▸ **What the task requires**: Go to the line below containing "### Applications in Semantic Networks" and print exactly from there through the line containing "### Conclusion", both included. Print nothing else.

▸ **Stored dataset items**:
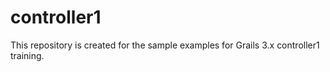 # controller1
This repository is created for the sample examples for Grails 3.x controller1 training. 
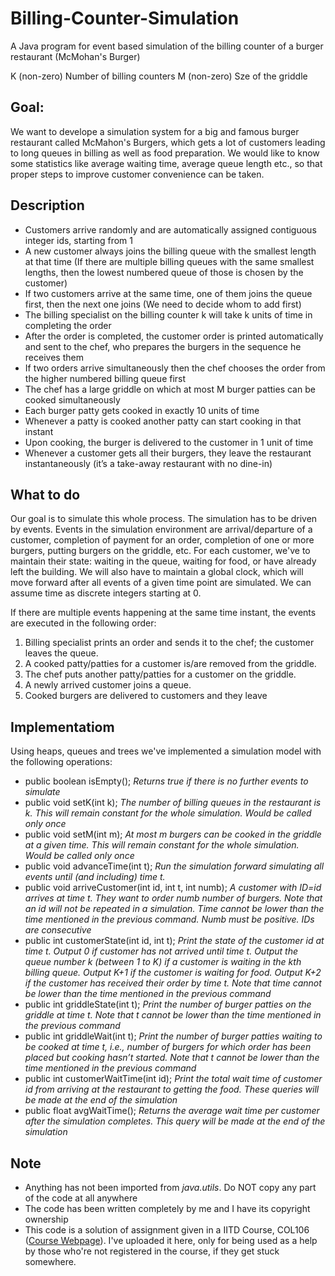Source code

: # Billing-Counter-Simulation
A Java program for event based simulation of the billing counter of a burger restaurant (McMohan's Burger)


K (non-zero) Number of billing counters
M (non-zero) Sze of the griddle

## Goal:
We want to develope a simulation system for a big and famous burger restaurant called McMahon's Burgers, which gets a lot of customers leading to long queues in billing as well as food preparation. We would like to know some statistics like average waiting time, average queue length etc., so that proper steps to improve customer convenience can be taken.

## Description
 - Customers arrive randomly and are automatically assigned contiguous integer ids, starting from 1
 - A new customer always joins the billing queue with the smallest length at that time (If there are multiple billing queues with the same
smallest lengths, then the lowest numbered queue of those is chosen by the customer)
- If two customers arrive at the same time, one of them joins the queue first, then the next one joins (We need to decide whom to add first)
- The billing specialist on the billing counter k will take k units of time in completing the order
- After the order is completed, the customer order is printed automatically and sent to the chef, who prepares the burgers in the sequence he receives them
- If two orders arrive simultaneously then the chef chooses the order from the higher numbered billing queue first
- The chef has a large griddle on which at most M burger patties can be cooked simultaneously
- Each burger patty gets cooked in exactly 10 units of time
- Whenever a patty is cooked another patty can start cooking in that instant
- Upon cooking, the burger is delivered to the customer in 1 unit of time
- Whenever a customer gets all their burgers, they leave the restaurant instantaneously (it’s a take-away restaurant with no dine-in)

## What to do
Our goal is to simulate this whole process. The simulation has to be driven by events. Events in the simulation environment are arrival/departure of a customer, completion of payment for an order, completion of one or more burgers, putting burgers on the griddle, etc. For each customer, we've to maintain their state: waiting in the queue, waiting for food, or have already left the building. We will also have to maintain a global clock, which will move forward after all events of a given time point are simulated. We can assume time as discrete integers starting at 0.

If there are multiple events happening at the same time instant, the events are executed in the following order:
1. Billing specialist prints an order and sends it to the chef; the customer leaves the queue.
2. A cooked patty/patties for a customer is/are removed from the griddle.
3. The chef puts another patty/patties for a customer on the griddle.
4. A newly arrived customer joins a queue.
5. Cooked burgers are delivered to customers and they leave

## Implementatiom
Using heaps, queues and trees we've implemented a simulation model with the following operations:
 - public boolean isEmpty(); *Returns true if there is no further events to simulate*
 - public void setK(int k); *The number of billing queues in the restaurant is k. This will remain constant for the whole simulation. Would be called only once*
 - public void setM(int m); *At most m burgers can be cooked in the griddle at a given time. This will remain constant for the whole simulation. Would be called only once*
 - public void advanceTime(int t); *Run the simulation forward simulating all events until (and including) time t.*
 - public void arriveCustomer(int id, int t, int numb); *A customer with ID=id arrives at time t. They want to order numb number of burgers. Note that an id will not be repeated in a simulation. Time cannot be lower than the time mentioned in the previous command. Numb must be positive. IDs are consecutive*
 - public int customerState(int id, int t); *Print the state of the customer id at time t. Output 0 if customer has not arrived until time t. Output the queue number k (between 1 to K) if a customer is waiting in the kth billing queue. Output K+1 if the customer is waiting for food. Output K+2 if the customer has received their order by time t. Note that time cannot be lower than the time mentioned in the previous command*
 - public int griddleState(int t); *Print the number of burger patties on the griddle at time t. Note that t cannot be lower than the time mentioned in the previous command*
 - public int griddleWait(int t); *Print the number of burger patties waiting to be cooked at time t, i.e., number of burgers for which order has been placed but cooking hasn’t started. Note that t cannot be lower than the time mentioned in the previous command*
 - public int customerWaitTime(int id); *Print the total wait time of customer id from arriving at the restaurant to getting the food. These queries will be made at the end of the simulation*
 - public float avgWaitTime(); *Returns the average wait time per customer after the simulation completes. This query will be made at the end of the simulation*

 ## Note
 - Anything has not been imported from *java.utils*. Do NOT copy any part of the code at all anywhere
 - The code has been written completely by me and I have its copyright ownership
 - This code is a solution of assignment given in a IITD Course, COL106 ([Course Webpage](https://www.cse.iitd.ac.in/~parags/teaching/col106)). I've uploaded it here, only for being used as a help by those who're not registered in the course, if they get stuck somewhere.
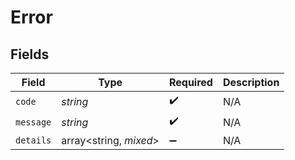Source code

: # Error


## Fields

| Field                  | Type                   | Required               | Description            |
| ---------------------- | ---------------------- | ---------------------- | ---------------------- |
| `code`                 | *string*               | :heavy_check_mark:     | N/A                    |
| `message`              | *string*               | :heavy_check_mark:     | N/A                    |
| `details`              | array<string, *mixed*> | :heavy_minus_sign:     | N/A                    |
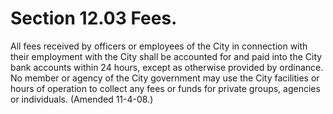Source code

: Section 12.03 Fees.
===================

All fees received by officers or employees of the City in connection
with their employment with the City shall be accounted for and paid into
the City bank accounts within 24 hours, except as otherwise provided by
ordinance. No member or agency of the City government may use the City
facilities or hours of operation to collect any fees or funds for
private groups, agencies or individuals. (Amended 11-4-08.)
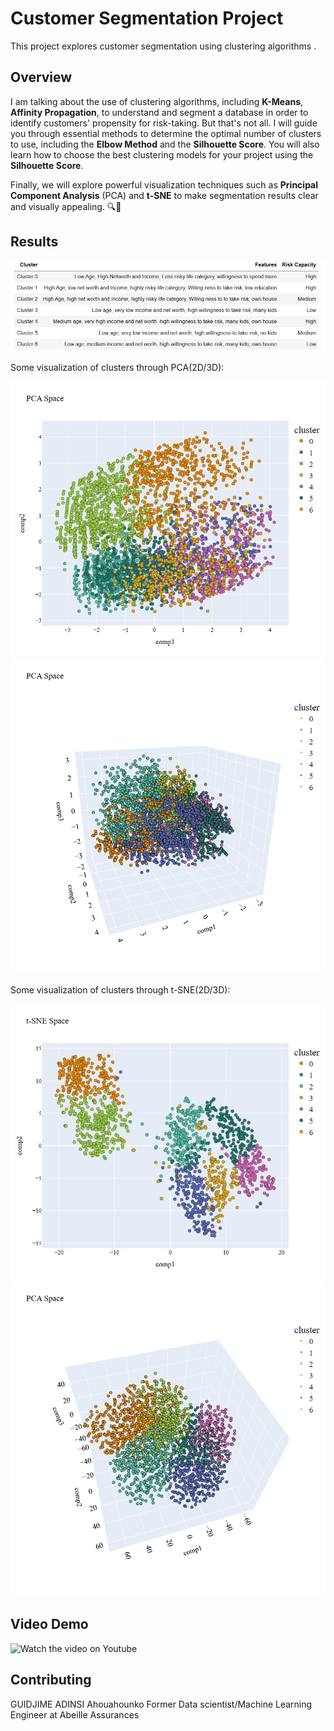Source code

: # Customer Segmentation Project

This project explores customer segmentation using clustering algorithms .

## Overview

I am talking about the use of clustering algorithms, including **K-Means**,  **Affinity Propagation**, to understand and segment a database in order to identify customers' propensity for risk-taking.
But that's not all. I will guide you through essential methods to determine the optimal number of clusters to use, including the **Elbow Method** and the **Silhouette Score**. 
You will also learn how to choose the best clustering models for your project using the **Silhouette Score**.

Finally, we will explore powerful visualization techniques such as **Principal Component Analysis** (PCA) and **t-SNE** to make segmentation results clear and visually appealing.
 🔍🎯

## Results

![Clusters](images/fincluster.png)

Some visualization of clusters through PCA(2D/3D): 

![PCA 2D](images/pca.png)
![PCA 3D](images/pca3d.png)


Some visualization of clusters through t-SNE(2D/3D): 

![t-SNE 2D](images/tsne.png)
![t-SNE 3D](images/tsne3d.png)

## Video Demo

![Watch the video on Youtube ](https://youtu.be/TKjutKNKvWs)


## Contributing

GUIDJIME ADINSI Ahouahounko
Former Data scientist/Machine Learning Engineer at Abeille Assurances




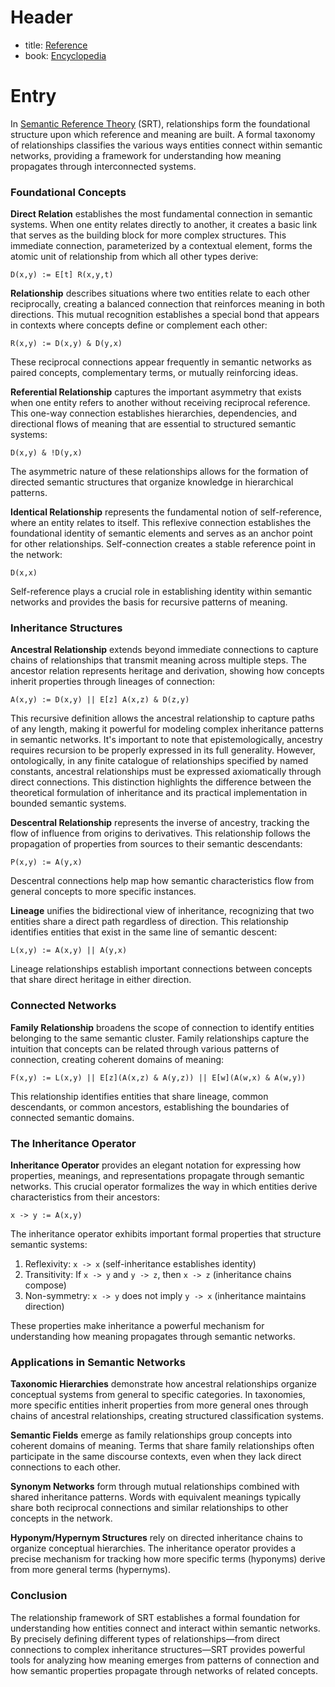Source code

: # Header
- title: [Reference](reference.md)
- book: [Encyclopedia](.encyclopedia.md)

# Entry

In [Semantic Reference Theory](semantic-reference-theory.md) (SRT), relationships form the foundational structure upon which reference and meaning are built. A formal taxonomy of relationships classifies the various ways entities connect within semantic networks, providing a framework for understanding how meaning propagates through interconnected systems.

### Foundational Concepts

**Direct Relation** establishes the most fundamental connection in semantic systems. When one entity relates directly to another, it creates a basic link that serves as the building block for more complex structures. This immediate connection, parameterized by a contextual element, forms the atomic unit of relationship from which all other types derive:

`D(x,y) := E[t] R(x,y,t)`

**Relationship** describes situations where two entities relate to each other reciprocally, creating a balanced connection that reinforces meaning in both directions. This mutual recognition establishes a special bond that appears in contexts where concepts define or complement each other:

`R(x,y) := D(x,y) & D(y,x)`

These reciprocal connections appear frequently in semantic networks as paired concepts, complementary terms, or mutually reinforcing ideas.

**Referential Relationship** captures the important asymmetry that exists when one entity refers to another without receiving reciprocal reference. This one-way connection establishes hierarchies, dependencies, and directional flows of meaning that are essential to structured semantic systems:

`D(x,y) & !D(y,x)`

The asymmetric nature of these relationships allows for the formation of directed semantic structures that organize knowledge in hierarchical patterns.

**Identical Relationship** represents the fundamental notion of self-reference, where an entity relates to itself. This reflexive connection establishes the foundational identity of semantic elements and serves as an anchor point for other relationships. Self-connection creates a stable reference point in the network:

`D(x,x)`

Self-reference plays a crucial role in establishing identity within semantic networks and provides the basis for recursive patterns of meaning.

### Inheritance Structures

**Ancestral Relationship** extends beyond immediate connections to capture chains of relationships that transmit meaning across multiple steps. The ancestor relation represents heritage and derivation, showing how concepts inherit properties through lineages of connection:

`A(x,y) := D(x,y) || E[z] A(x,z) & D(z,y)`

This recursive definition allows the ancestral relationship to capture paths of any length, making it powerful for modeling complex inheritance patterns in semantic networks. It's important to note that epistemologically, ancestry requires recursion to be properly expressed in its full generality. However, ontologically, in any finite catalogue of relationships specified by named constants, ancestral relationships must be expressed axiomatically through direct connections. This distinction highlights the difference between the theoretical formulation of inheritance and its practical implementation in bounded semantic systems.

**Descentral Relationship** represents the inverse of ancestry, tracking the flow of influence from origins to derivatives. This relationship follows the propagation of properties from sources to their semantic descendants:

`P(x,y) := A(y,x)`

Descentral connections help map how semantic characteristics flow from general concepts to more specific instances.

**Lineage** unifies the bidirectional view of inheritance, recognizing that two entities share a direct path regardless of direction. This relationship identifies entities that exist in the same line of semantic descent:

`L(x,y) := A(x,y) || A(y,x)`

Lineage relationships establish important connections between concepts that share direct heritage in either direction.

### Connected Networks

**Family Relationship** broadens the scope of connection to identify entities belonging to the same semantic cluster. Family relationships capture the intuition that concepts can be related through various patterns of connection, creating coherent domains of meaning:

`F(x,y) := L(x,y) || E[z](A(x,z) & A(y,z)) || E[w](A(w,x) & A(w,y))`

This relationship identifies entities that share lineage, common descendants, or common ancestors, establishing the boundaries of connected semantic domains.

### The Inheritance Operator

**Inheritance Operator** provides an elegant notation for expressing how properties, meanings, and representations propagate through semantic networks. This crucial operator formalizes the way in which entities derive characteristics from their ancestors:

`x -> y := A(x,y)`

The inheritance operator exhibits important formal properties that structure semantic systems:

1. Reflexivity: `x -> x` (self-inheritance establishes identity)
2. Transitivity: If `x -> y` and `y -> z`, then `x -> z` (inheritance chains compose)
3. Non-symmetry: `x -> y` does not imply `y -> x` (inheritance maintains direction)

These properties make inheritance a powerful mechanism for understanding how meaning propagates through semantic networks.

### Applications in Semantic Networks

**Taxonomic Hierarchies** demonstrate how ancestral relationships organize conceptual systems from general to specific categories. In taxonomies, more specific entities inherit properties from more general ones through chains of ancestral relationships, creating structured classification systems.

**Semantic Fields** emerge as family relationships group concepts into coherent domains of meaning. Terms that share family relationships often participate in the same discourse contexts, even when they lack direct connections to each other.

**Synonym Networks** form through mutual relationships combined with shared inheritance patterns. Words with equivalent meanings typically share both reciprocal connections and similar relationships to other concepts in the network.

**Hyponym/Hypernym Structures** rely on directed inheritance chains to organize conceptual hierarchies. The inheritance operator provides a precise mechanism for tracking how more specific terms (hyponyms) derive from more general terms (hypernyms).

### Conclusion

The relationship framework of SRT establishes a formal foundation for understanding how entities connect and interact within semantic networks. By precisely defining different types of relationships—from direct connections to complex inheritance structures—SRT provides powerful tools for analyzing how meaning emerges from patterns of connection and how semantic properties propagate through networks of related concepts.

▸ **Task answer**:
### Applications in Semantic Networks

**Taxonomic Hierarchies** demonstrate how ancestral relationships organize conceptual systems from general to specific categories. In taxonomies, more specific entities inherit properties from more general ones through chains of ancestral relationships, creating structured classification systems.

**Semantic Fields** emerge as family relationships group concepts into coherent domains of meaning. Terms that share family relationships often participate in the same discourse contexts, even when they lack direct connections to each other.

**Synonym Networks** form through mutual relationships combined with shared inheritance patterns. Words with equivalent meanings typically share both reciprocal connections and similar relationships to other concepts in the network.

**Hyponym/Hypernym Structures** rely on directed inheritance chains to organize conceptual hierarchies. The inheritance operator provides a precise mechanism for tracking how more specific terms (hyponyms) derive from more general terms (hypernyms).

### Conclusion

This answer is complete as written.